Dingo pups to call Coast home
A PAIR of rare alpine dingoes is heading north to call the Fraser Coast home.
TESS Wildlife Sanctuary supervisor Ray Revill said yesterday that Queensland’s Department of Environment had told him this week that he could bring the dingoes from Victoria providing he built the fenced enclosure “according to our rules”.
“I just have to raise the money to build the dingoes’ new home and I need to pay $600 to the wildlife sanctuary down south to buy the pups and $240 to fly them up here.”
The dingoes, a male and female, are three months old.
“One is reddish-blond and the other black and tan. They are both beautiful dogs and DNA tests done on them show they are pure dingo. There’s no dog in them at all.”
Mr Revill said he had tried to convince EPA to let him have a couple of Fraser Island dingoes for his sanctuary “for educational purposes”.
“But they told me those dogs over there had never been successfully held or able to breed in captivity.
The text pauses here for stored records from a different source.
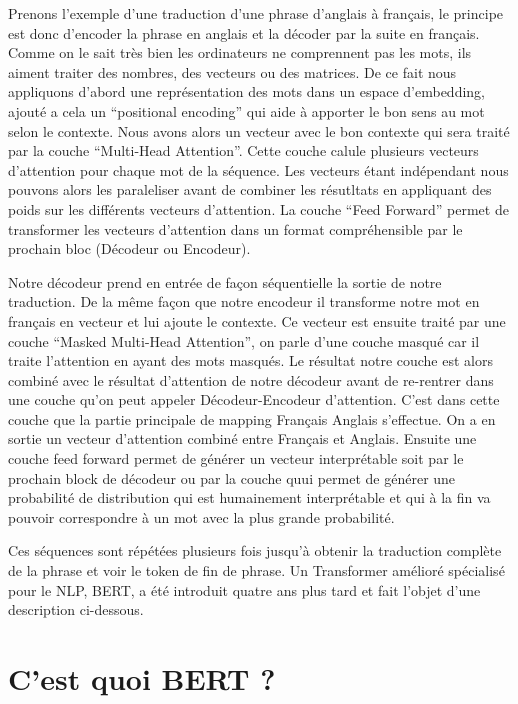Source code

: \documentclass[8pt]{article}
\begin{document}
Prenons l'exemple d'une traduction d'une phrase d'anglais à français, le
principe est donc d'encoder la phrase en anglais et la décoder par la
suite en français. Comme on le sait très bien les ordinateurs ne
comprennent pas les mots, ils aiment traiter des nombres, des vecteurs
ou des matrices. De ce fait nous appliquons d'abord une représentation
des mots dans un espace d'embedding, ajouté a cela un ``positional
encoding'' qui aide à apporter le bon sens au mot selon le contexte.
Nous avons alors un vecteur avec le bon contexte qui sera traité par la
couche ``Multi-Head Attention''. Cette couche calule plusieurs vecteurs
d'attention pour chaque mot de la séquence. Les vecteurs étant
indépendant nous pouvons alors les paraleliser avant de combiner les
résutltats en appliquant des poids sur les différents vecteurs
d'attention. La couche ``Feed Forward'' permet de transformer les
vecteurs d'attention dans un format compréhensible par le prochain bloc
(Décodeur ou Encodeur).

Notre décodeur prend en entrée de façon séquentielle la sortie de notre
traduction. De la même façon que notre encodeur il transforme notre mot
en français en vecteur et lui ajoute le contexte. Ce vecteur est ensuite
traité par une couche ``Masked Multi-Head Attention'', on parle d'une
couche masqué car il traite l'attention en ayant des mots masqués. Le
résultat notre couche est alors combiné avec le résultat d'attention de
notre décodeur avant de re-rentrer dans une couche qu'on peut appeler
Décodeur-Encodeur d'attention. C'est dans cette couche que la partie
principale de mapping Français Anglais s'effectue. On a en sortie un
vecteur d'attention combiné entre Français et Anglais. Ensuite une
couche feed forward permet de générer un vecteur interprétable soit par
le prochain block de décodeur ou par la couche quui permet de générer
une probabilité de distribution qui est humainement interprétable et qui
à la fin va pouvoir correspondre à un mot avec la plus grande
probabilité.

Ces séquences sont répétées plusieurs fois jusqu'à obtenir la traduction
complète de la phrase et voir le token de fin de phrase. Un Transformer
amélioré spécialisé pour le NLP, BERT, a été introduit quatre ans plus
tard et fait l'objet d'une description ci-dessous.

    \hypertarget{cest-quoi-bert}{%
\section{C'est quoi BERT ?}\label{cest-quoi-bert}}
\end{document}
“I was a ranger on the island for over seven years so I dispute that but rules are rules.”
The alpine dingo, a sub-species of the dingo, is on the verge of extinction.
Former CSIRO dingo specialist Alan Newsome, who led the last investigation undertaken on the dingo more than 20 years ago, said in the late ’90s that the dingo was slowly but surely being wiped out as a result of cross-breeding or hybridisation with domestic breeds of dog that had turned feral.
Les Hall of Griffith, one of only three breeders of alpine dingo in New South Wales at the time, said there were only 10 breeding pairs of the alpine dingo left in captivity in New South Wales and 25 in Australia.
Estimates of wild alpine dingoes vary at around the 150 mark. Biologists consider a species to be extinct when there are fewer than 500.